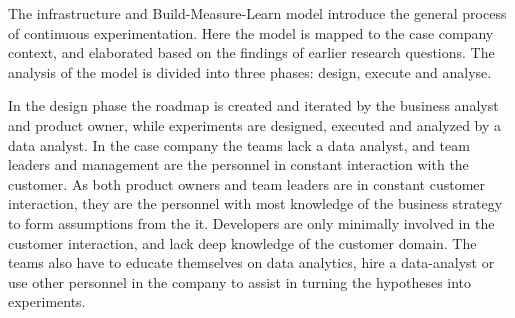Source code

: \documentclass[english]{tktltiki2}
\theoremstyle{definition}
\theoremstyle{remark}
\begin{document}
The infrastructure and Build-Measure-Learn model \cite{fagerholm2014building} introduce the general process of continuous experimentation. Here the model is mapped to the case company context, and elaborated based on the findings of earlier research questions. The analysis of the model is divided into three phases: design, execute and analyse. 





In the design phase the roadmap is created and iterated by the business analyst and product owner, while experiments are designed, executed and analyzed by a data analyst. In the case company the teams lack a data analyst, and team leaders and management are the personnel in constant interaction with the customer. As both product owners and team leaders are in constant customer interaction, they are the personnel with most knowledge of the business strategy to form assumptions from the it. Developers are only minimally involved in the customer interaction, and lack deep knowledge of the customer domain. The teams also have to educate themselves on data analytics, hire a data-analyst or use other personnel in the company to assist in turning the hypotheses into experiments. 
\end{document}
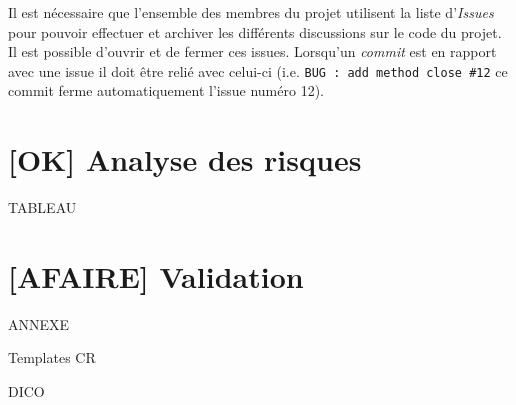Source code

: \documentclass[10pt,a4paper]{article}
\begin{document}
Il est nécessaire que l'ensemble des membres du projet utilisent la liste d'\textit{Issues} pour pouvoir effectuer et archiver les différents discussions sur le code du projet. Il est possible d'ouvrir et de fermer ces issues. Lorsqu'un \textit{commit} est en rapport avec une issue il doit être relié avec celui-ci (i.e. \verb|BUG : add method close #12| ce commit ferme automatiquement l'issue numéro 12).






\section{[OK] Analyse des risques}
TABLEAU  %



\section{[AFAIRE] Validation}


\newpage
\listoffigures
\newpage

\begin{appendix}

ANNEXE 

Templates CR

DICO

\end{appendix}
\end{document}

> [ASSIGNED TASK]:
An exact copy of every entry above is needed, minus the pictures.

> [WRITTEN RESPONSE]:
Source code

: \documentclass[english]{tktltiki2}
\theoremstyle{definition}
\theoremstyle{remark}
\begin{document}
The infrastructure and Build-Measure-Learn model \cite{fagerholm2014building} introduce the general process of continuous experimentation. Here the model is mapped to the case company context, and elaborated based on the findings of earlier research questions. The analysis of the model is divided into three phases: design, execute and analyse. 





In the design phase the roadmap is created and iterated by the business analyst and product owner, while experiments are designed, executed and analyzed by a data analyst. In the case company the teams lack a data analyst, and team leaders and management are the personnel in constant interaction with the customer. As both product owners and team leaders are in constant customer interaction, they are the personnel with most knowledge of the business strategy to form assumptions from the it. Developers are only minimally involved in the customer interaction, and lack deep knowledge of the customer domain. The teams also have to educate themselves on data analytics, hire a data-analyst or use other personnel in the company to assist in turning the hypotheses into experiments. 
\end{document}
Source code

: \documentclass[10pt,a4paper]{article}
\begin{document}
Il est nécessaire que l'ensemble des membres du projet utilisent la liste d'\textit{Issues} pour pouvoir effectuer et archiver les différents discussions sur le code du projet. Il est possible d'ouvrir et de fermer ces issues. Lorsqu'un \textit{commit} est en rapport avec une issue il doit être relié avec celui-ci (i.e. \verb|BUG : add method close #12| ce commit ferme automatiquement l'issue numéro 12).






\section{[OK] Analyse des risques}
TABLEAU  %



\section{[AFAIRE] Validation}


\newpage
\listoffigures
\newpage

\begin{appendix}

ANNEXE 

Templates CR

DICO

\end{appendix}
\end{document}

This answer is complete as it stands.